Such was the dream. And some of it came true.

"It was very exciting, I have to say," says Nora Weckler, who joined the Mutual Housing Association, which in the late 1940s developed the site in the then-remote Santa Monica Mountains high above Sunset Boulevard.

The association, initially founded by a small group of studio musicians, hired a design team headed by architect A. Quincy Jones, who later designed houses for Northern California-based developer Joe Eichler. The architects came up with a neighborhood of modern homes, each expertly fit into its hillside location.

"I was very impressed and loved the design of the houses," Weckler says. "They were glass and redwood and concrete blocks—a lot of glass. It felt very open. The way the property was designed, the landscaping, the architecture, it still had that feeling of country to it. No house around us was on the same level. They just didn't bulldoze and flatten the land out and make it easy to build on. Every house was designed for the lot, and made it seem very private."

crestwood sign

"Everybody there was kind of idealistic," she recalls. "It was politically leftist. And people I think were very comfortable with one another."

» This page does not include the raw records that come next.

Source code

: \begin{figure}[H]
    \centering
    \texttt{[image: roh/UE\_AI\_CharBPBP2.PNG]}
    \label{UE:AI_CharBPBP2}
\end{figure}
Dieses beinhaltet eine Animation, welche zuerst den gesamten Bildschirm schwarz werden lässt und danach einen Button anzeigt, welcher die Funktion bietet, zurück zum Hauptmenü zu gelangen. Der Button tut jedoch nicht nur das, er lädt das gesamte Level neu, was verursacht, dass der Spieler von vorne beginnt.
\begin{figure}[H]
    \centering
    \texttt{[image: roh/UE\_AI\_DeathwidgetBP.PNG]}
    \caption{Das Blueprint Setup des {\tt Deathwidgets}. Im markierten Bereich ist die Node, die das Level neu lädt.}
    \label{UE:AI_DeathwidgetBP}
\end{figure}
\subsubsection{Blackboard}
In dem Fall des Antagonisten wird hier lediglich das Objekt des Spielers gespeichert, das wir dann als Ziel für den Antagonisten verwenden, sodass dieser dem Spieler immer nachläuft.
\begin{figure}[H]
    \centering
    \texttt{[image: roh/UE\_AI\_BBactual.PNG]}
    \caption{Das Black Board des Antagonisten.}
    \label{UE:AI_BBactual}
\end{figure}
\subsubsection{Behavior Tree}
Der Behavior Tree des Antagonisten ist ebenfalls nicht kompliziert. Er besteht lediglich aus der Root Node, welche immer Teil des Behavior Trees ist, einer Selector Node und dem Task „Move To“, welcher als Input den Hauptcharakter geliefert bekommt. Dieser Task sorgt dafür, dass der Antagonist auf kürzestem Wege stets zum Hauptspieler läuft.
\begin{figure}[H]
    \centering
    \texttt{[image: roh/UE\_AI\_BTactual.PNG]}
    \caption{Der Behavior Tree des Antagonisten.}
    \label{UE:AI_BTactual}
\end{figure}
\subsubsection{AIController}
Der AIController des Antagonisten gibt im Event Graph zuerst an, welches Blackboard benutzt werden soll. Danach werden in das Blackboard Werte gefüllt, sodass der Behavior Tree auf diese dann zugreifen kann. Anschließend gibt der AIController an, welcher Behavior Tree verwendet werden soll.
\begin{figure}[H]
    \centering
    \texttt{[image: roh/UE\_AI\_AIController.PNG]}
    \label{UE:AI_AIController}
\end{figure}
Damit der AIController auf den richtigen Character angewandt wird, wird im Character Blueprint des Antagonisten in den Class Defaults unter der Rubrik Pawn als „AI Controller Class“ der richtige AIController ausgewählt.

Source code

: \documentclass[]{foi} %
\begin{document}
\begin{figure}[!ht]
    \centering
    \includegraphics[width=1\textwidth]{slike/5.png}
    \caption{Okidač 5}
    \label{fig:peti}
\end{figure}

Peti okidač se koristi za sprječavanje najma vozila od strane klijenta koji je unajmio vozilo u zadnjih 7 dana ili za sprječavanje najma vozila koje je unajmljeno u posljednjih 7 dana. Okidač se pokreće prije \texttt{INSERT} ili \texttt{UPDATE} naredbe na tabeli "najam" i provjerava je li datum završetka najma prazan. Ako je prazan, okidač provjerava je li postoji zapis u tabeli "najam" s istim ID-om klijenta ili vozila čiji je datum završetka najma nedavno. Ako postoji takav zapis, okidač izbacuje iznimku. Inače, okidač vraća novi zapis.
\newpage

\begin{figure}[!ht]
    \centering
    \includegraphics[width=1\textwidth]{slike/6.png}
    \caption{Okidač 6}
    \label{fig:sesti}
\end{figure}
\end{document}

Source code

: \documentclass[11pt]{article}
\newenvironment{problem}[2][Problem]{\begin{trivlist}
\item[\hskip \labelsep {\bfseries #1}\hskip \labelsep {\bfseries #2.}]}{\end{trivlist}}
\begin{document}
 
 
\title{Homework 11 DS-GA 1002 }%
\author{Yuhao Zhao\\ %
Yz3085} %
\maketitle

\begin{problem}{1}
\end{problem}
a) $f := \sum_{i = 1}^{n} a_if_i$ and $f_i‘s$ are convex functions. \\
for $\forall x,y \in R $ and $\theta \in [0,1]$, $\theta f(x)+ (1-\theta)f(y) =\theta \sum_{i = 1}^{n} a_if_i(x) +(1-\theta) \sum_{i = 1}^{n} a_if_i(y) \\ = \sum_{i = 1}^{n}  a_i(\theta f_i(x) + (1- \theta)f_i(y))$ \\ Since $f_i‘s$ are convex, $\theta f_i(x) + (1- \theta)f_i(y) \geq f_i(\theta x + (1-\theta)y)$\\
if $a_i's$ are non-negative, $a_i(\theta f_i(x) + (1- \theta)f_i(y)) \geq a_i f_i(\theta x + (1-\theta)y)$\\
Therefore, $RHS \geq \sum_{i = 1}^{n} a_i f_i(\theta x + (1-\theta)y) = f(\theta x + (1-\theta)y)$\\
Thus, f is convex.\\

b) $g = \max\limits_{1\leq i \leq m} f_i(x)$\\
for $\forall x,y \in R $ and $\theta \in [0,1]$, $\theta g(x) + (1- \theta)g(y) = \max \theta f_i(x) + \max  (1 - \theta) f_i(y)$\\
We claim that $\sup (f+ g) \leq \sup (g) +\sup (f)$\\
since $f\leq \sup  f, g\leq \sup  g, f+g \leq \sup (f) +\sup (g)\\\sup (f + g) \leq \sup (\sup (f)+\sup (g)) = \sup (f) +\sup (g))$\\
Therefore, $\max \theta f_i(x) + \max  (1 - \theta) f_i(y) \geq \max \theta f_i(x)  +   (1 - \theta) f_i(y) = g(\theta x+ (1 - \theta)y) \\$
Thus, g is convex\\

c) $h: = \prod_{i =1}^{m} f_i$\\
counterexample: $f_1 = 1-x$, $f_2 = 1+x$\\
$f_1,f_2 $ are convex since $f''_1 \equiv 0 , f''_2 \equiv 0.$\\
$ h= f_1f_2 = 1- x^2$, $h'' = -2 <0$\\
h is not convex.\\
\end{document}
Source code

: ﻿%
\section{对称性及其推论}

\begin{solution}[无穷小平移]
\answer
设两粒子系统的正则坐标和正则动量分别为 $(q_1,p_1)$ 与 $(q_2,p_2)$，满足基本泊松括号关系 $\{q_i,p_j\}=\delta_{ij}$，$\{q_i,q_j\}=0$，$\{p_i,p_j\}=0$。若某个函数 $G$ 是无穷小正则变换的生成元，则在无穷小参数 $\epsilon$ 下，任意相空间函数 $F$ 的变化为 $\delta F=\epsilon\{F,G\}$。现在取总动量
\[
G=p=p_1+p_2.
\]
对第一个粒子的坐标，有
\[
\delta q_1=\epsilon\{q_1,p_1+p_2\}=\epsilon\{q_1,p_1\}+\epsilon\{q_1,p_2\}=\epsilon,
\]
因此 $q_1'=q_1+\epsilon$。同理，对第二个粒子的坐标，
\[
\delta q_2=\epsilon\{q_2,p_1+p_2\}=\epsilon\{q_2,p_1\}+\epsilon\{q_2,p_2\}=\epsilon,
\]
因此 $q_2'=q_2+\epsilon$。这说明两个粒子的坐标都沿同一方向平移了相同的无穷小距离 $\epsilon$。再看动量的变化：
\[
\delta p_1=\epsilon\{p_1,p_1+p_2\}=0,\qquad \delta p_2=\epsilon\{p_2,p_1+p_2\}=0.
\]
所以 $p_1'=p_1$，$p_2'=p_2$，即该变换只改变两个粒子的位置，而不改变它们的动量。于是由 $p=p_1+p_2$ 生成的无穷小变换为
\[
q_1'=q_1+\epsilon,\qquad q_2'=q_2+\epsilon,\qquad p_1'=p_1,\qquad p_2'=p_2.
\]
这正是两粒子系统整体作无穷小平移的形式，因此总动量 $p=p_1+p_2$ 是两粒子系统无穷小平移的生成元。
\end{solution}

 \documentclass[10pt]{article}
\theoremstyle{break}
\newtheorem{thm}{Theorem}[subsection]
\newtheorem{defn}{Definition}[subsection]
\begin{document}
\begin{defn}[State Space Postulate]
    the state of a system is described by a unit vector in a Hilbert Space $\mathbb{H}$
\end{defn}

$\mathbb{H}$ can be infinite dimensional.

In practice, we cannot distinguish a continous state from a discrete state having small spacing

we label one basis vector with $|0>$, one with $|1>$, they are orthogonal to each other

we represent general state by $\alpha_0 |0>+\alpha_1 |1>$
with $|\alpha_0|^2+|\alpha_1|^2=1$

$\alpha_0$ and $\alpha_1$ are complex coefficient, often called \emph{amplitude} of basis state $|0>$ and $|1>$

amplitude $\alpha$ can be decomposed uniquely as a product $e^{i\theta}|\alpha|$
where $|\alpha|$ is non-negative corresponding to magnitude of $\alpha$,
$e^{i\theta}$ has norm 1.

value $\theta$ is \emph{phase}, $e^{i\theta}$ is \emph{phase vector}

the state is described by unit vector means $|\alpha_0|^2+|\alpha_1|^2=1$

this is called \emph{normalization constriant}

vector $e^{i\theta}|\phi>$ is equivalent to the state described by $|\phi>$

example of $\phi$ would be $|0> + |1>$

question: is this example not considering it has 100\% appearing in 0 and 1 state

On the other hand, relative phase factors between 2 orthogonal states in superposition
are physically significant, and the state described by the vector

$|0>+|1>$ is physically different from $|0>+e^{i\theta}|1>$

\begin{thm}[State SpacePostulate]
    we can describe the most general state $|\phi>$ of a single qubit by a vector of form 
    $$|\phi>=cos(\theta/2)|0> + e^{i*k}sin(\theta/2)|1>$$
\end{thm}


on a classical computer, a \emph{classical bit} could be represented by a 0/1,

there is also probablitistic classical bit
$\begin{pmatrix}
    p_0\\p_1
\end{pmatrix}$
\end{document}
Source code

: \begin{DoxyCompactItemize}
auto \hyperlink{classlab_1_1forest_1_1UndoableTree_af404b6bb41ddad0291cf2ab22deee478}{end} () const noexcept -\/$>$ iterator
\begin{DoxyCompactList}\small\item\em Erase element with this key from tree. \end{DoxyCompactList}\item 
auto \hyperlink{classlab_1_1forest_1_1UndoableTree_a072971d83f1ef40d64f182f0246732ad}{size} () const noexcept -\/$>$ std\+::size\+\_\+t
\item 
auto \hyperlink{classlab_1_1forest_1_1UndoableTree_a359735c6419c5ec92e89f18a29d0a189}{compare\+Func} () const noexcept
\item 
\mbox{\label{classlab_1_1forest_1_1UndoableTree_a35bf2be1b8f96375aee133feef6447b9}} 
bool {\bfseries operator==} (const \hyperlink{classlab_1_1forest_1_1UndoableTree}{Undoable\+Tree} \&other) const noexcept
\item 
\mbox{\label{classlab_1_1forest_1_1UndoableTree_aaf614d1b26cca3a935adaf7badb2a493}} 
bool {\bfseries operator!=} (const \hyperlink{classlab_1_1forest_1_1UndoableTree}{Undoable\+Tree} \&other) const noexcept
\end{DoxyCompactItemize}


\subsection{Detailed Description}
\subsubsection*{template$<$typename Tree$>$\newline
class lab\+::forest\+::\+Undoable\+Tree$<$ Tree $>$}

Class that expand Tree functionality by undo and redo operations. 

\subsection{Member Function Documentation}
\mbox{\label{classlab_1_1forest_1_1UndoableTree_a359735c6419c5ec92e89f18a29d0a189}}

But few modern neighborhoods have had as many ups and downs as Crestwood Hills—in part because the terrain itself has so many ups and downs. Tracts of modern homes are not rare. But it is rare that you'll find one built atop mountainous ridges, which are usually reserved for custom-designed homes—or bobcat and deer.

Harold Zellman and Roger Friedland, who wrote a wonderful historical account of the neighborhood, claimed that it unveiled "a new architectural form—hillside modern."

The first of the neighborhood's downs came quickly. The association's grand plans never reached fruition due to financial problems that were due, in part, to the expense of building on the hilly site. The original plan called for 500 homes on 800 acres. Only 160 got built, and much of the land was sold off.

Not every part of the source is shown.